▶ **RECORD SET**:

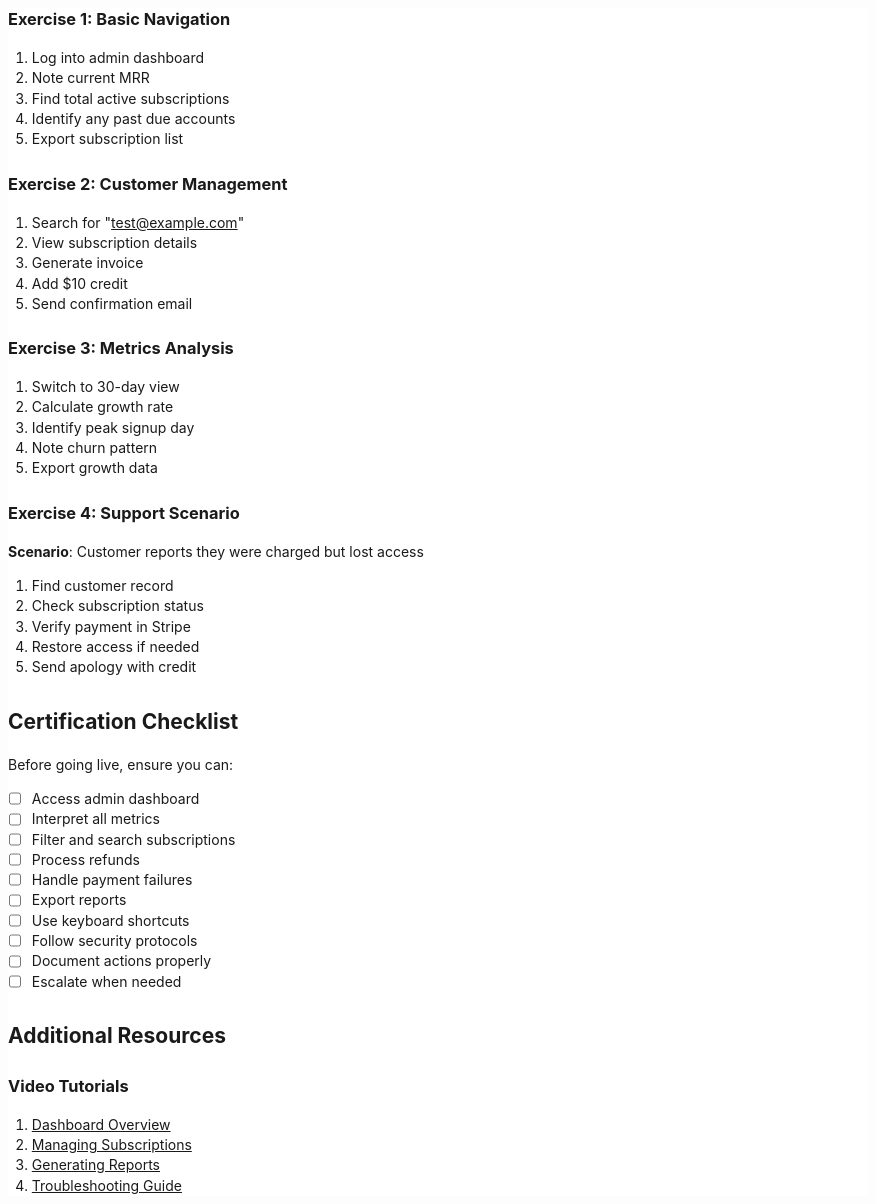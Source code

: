 ### Exercise 1: Basic Navigation
1. Log into admin dashboard
2. Note current MRR
3. Find total active subscriptions
4. Identify any past due accounts
5. Export subscription list

### Exercise 2: Customer Management
1. Search for "test@example.com"
2. View subscription details
3. Generate invoice
4. Add $10 credit
5. Send confirmation email

### Exercise 3: Metrics Analysis
1. Switch to 30-day view
2. Calculate growth rate
3. Identify peak signup day
4. Note churn pattern
5. Export growth data

### Exercise 4: Support Scenario
**Scenario**: Customer reports they were charged but lost access

1. Find customer record
2. Check subscription status
3. Verify payment in Stripe
4. Restore access if needed
5. Send apology with credit

## Certification Checklist

Before going live, ensure you can:

- [ ] Access admin dashboard
- [ ] Interpret all metrics
- [ ] Filter and search subscriptions
- [ ] Process refunds
- [ ] Handle payment failures
- [ ] Export reports
- [ ] Use keyboard shortcuts
- [ ] Follow security protocols
- [ ] Document actions properly
- [ ] Escalate when needed

## Additional Resources

### Video Tutorials
1. [Dashboard Overview](https://youtube.com/...)
2. [Managing Subscriptions](https://youtube.com/...)
3. [Generating Reports](https://youtube.com/...)
4. [Troubleshooting Guide](https://youtube.com/...)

▶ **PROBLEM TO SOLVE**: Any picture among the entries must be skipped; copy all else exactly.

▶ **SOLUTION FOR THIS EXERCISE**:
Source code

: ### Exercise 1: Basic Navigation
1. Log into admin dashboard
2. Note current MRR
3. Find total active subscriptions
4. Identify any past due accounts
5. Export subscription list

### Exercise 2: Customer Management
1. Search for "test@example.com"
2. View subscription details
3. Generate invoice
4. Add $10 credit
5. Send confirmation email

### Exercise 3: Metrics Analysis
1. Switch to 30-day view
2. Calculate growth rate
3. Identify peak signup day
4. Note churn pattern
5. Export growth data

### Exercise 4: Support Scenario
**Scenario**: Customer reports they were charged but lost access

1. Find customer record
2. Check subscription status
3. Verify payment in Stripe
4. Restore access if needed
5. Send apology with credit

## Certification Checklist

Before going live, ensure you can:

- [ ] Access admin dashboard
- [ ] Interpret all metrics
- [ ] Filter and search subscriptions
- [ ] Process refunds
- [ ] Handle payment failures
- [ ] Export reports
- [ ] Use keyboard shortcuts
- [ ] Follow security protocols
- [ ] Document actions properly
- [ ] Escalate when needed

## Additional Resources

### Video Tutorials
1. [Dashboard Overview](https://youtube.com/...)
2. [Managing Subscriptions](https://youtube.com/...)
3. [Generating Reports](https://youtube.com/...)
4. [Troubleshooting Guide](https://youtube.com/...)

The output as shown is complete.